→ Work item
Please restate word for word, and with nothing added, the lines that run from the one holding "Sutradan zora lijepi" to the end of the entries below.

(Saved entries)
◇ ◇ ◇
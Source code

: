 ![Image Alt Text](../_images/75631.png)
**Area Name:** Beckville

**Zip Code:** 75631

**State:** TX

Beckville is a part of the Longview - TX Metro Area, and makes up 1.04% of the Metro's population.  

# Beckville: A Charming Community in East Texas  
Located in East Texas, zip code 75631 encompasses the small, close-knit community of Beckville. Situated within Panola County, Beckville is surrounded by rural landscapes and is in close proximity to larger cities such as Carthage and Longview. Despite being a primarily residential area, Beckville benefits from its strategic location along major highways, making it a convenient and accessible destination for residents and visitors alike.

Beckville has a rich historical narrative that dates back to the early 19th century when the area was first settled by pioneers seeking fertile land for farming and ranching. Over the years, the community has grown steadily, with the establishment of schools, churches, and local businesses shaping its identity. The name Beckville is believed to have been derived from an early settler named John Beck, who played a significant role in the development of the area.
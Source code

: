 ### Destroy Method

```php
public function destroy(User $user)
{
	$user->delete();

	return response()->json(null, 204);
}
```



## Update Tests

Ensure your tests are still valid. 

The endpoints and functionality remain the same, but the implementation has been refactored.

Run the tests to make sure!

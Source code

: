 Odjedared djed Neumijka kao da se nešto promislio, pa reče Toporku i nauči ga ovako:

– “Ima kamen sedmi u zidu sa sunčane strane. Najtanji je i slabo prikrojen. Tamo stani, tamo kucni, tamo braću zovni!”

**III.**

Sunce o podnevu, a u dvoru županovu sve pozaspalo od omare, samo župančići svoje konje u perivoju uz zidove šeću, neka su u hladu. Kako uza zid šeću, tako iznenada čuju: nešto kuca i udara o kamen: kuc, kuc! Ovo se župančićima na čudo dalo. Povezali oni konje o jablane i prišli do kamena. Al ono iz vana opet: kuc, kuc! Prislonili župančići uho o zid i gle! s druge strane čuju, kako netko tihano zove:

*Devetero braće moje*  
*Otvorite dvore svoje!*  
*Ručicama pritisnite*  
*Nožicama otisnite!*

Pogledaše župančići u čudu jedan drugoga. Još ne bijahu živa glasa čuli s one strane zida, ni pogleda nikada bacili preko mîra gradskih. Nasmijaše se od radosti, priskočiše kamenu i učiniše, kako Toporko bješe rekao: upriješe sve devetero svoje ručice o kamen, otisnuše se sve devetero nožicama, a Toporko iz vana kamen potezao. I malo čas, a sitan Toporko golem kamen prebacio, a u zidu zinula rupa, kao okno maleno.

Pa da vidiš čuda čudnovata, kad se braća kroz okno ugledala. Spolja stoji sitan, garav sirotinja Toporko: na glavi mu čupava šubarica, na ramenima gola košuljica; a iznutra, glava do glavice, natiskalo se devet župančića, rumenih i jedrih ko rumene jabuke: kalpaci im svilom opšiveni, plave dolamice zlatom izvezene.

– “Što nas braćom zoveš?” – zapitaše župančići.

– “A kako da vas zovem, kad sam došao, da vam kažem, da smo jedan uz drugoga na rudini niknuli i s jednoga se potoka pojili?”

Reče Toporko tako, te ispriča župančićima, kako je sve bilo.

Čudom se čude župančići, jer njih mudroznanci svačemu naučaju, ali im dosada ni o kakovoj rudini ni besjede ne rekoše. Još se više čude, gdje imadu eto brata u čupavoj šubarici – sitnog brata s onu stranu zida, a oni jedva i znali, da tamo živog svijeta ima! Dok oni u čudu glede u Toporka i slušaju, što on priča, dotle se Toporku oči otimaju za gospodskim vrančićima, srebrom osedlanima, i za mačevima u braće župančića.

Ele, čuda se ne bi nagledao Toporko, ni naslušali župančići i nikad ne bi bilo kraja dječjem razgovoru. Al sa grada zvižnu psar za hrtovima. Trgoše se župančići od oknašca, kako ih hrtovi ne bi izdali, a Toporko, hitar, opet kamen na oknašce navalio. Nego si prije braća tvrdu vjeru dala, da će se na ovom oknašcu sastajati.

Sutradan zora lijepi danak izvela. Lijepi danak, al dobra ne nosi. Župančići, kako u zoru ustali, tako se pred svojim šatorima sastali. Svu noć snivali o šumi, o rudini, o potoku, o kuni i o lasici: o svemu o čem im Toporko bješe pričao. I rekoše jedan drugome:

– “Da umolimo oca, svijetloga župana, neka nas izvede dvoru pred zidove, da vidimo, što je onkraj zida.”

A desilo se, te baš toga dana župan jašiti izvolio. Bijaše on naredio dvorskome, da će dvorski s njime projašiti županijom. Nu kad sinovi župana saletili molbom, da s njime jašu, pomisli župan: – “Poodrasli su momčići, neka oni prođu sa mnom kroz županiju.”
◇ ◇ ◇
→ Answer box
Sutradan zora lijepi danak izvela. Lijepi danak, al dobra ne nosi. Župančići, kako u zoru ustali, tako se pred svojim šatorima sastali. Svu noć snivali o šumi, o rudini, o potoku, o kuni i o lasici: o svemu o čem im Toporko bješe pričao. I rekoše jedan drugome:

– “Da umolimo oca, svijetloga župana, neka nas izvede dvoru pred zidove, da vidimo, što je onkraj zida.”

A desilo se, te baš toga dana župan jašiti izvolio. Bijaše on naredio dvorskome, da će dvorski s njime projašiti županijom. Nu kad sinovi župana saletili molbom, da s njime jašu, pomisli župan: – “Poodrasli su momčići, neka oni prođu sa mnom kroz županiju.”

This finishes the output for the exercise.